玉兰噗嗤一下笑了。玉兰从此瞒着老母亲去养鱼场和何彪一起干。
这事也瞒不过她妈,她妈拄着拐棍去养鱼场找到玉兰,趁身边无人指着玉兰骂道:“你个没血性的东西,我被他老子糟蹋得一辈子不会生娃子,四十岁才抱养了你,没想到你活活要气死我?”我还活着做甚,说罢就丢了拐棍往鱼池里跳,幸亏玉兰眼急手快一抱搂在怀中,说:“妈,我只是来学养鱼的,我不会嫁给他,你就放心好啦!”好歹才把老母亲扶持回家安顿下来。
玉兰必定是爱着何彪的,她暗中和自己做着痛苦的斗争,心里矛盾极了,不是看在养母的脸面上,她是不会和何彪分手的。
正在这个时候,村里人称的美女拉弟子和何彪好上了,这事刺痛了玉兰,咬了咬牙发誓,决不让何彪被别的女人抢去。
一天傍晚,李保明外出未归,养鱼场只有何彪和玉兰两人往鱼塘中放套子。玉兰扳着一只小铁划子在水面上慢悠悠地前行,何彪在船头上往水里放着鱼网。
玉兰轻轻咳嗽两声,然后说:“何彪,我问你个话。”
何彪回头看了看玉兰,不经意地说:“问哇,甚话?”
“拉弟子很喜欢你,对不对?”
“嗯,她倒是有那么点意思。”何彪没抬头回答道。
“那,你喜欢她吗?”玉兰紧追不放。
“我?”何彪有些窘迫。
“对,你是否真的爱上了她?”玉兰声音颤颤地说。
“我正在考虑。”何彪轻描淡写地说。
“她长得漂亮,对不?”
何彪迟疑一下说:“这咋说呢?和村里的姑娘们比,她是出众些,可她文化低,比起你就显得粗俗而平庸。”
“你难道还在想着咱俩的过去?”
“那咋会忘了呢!”何彪抬头盯住玉兰看。
“我已说过,咱俩已经不可能啦,你是不是应该马上决定娶拉弟子才对。”玉兰低下胀红的脸,语言有些发哽地说。

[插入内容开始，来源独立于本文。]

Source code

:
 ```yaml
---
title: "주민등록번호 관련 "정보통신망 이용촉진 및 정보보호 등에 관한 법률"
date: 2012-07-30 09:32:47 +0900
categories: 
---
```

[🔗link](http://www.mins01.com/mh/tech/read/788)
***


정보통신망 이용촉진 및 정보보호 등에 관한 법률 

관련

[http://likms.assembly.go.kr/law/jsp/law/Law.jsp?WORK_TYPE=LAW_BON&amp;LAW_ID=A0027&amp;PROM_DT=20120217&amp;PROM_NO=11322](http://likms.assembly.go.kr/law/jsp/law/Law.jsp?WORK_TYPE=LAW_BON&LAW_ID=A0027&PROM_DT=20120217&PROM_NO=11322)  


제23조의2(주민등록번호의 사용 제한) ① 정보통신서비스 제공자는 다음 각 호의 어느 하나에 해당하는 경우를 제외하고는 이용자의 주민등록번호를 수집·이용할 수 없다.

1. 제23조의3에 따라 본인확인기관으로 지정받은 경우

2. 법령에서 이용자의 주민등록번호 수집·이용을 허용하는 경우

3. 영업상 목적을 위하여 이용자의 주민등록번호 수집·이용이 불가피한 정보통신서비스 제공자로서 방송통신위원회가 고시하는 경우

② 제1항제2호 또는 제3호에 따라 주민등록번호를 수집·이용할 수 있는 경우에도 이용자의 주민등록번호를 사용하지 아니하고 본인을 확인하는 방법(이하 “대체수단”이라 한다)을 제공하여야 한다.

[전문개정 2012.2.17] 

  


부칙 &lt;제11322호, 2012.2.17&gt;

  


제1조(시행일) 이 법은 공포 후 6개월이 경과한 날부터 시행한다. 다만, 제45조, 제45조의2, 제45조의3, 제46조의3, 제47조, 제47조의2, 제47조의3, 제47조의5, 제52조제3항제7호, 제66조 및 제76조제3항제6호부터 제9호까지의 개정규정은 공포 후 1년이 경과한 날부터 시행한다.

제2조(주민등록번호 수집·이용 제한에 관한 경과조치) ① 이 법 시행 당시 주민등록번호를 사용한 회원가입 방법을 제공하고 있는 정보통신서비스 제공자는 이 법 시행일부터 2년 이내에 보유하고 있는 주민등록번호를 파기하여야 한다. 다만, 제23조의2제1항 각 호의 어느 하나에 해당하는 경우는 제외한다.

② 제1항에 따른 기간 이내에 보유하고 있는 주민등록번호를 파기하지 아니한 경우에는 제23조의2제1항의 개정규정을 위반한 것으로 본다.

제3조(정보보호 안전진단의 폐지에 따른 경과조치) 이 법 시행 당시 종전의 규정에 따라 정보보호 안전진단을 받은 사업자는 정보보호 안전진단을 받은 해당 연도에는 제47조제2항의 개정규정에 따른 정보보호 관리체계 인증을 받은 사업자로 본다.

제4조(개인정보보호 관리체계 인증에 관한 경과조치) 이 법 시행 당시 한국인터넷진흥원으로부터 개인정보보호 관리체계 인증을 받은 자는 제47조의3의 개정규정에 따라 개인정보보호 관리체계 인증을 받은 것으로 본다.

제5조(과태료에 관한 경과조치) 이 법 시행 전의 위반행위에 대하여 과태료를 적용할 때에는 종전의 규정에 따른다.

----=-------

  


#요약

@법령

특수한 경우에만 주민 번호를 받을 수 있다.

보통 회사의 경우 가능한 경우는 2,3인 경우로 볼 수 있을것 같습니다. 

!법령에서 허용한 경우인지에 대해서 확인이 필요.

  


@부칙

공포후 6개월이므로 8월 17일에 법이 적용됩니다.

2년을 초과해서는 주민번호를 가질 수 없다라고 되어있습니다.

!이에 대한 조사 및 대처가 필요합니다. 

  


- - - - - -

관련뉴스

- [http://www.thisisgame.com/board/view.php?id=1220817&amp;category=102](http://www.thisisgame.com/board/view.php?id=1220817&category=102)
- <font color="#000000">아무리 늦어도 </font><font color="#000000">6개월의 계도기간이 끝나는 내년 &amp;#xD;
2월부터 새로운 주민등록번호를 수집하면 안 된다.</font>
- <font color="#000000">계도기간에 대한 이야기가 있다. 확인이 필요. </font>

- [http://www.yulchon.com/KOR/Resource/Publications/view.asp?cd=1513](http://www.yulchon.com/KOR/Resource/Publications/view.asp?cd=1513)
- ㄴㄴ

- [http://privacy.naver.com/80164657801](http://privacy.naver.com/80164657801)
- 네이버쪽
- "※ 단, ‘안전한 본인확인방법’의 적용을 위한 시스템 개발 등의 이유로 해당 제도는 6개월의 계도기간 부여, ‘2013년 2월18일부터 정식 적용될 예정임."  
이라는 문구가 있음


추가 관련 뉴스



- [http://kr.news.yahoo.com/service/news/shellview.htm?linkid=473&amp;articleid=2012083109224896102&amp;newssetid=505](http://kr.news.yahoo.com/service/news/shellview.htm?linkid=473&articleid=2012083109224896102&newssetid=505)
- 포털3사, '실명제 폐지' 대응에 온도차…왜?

何彪停下了手中的活儿,回头望者玉兰,大声呵斥道:“这是我自己的事,用不着你盐吃萝卜——淡操心。”
玉兰的心圪怔一下如针刺般地痛起来,手中的双浆滑落到水里,她只觉碍眼前一黑,身子不由自主地倾斜下去。
当玉兰醒过来时,已经躺在鱼房的热炕头上,她浑身湿淋淋的,头发披散着还往下滴着水滴。何彪正端着水杯给她饮热水。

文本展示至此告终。